BLACK BOX RECORDER – “The Facts Of Life” (CD Single, released 10/4/00)
Luke Haines is a fantastic example of what happens when musicians get room to develop. Play the first couple of Auteurs albums now – remembering that at the time these were about the sharpest records going – and they seem pitiable, almost flabby things. Over the course of his career Haines has learned to strip away any unneccessary self-analysis or sentiment from his music, and he’s also learned that you can get away with a lot more by playing with the tools and tropes of pop music than you can by staying wedded to indie orthodoxy of whatever stripe. So he’s buried the Auteurs and on this Black Box Recorder single his other band is working with the man who turned Billie’s “Honey To The B” into a what Haines correctly calls a “modern classic”.
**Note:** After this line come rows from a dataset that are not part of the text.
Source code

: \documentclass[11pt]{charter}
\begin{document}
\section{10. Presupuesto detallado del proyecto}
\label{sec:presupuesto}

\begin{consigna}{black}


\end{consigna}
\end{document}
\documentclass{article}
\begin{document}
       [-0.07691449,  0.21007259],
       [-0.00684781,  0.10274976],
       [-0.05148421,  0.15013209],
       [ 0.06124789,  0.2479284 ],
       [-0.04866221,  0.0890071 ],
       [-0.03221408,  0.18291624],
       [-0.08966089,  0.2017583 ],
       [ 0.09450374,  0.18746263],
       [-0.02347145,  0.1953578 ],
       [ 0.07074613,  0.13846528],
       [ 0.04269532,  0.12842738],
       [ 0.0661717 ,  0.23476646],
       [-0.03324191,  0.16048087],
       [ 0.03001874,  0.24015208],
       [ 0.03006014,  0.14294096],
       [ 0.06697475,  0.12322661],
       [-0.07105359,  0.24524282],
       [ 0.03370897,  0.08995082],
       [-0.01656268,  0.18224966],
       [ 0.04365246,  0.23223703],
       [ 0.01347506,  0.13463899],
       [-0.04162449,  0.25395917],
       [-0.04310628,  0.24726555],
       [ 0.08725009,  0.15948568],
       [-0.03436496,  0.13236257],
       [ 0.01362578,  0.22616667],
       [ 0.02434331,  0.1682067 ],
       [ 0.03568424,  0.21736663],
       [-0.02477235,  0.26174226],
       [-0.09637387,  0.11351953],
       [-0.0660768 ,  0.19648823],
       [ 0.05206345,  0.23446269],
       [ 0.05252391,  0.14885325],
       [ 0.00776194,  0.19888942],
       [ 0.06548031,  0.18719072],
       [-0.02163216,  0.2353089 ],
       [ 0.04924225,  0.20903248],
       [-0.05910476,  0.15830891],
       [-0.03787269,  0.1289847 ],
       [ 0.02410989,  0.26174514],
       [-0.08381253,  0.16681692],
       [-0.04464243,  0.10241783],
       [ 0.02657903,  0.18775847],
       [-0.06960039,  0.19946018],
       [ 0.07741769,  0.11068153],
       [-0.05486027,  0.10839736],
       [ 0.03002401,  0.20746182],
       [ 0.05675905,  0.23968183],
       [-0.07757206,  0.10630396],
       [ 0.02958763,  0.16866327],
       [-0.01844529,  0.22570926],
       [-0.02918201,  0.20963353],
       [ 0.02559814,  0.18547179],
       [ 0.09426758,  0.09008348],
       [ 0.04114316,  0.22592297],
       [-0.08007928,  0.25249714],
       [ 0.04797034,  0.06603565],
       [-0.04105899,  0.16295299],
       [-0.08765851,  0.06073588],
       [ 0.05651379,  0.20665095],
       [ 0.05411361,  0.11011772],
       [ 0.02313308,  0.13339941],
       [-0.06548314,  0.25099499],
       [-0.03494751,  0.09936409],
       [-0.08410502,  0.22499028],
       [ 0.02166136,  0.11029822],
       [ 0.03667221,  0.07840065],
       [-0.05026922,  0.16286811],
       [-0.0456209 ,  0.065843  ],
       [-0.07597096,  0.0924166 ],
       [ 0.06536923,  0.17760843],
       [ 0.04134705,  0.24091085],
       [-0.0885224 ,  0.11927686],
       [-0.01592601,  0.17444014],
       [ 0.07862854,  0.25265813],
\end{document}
It’s been a while since anyone tried pop entryism this openly or this effectively. “The Facts Of Life” has a superb, smooth chorus, and its agony-column dissection of teenage relationships is a memorable gimmick, on which basis the pop market will either embrace the record or not. It doesn’t sound like anything else and for that reason alone you should buy it. If it did become a hit there would no doubt be a lot of self-satisfied talk from the alternative sector about how BBR are ‘subverting’ the charts, but I don’t think there’s anything subversive about “The Facts…” at all – rather, what Black Box Recorder seem to be doing, here and on “Weekend”, is creating a highly structured take on pop, examining and describing a situation in the starkest possible light. “Just the facts of life” could be the band’s manifesto, and everything about them, from their name through their icy instrumentation to Sarah Nixey’s cold-blooded voice, seems dedicated to carrying it through.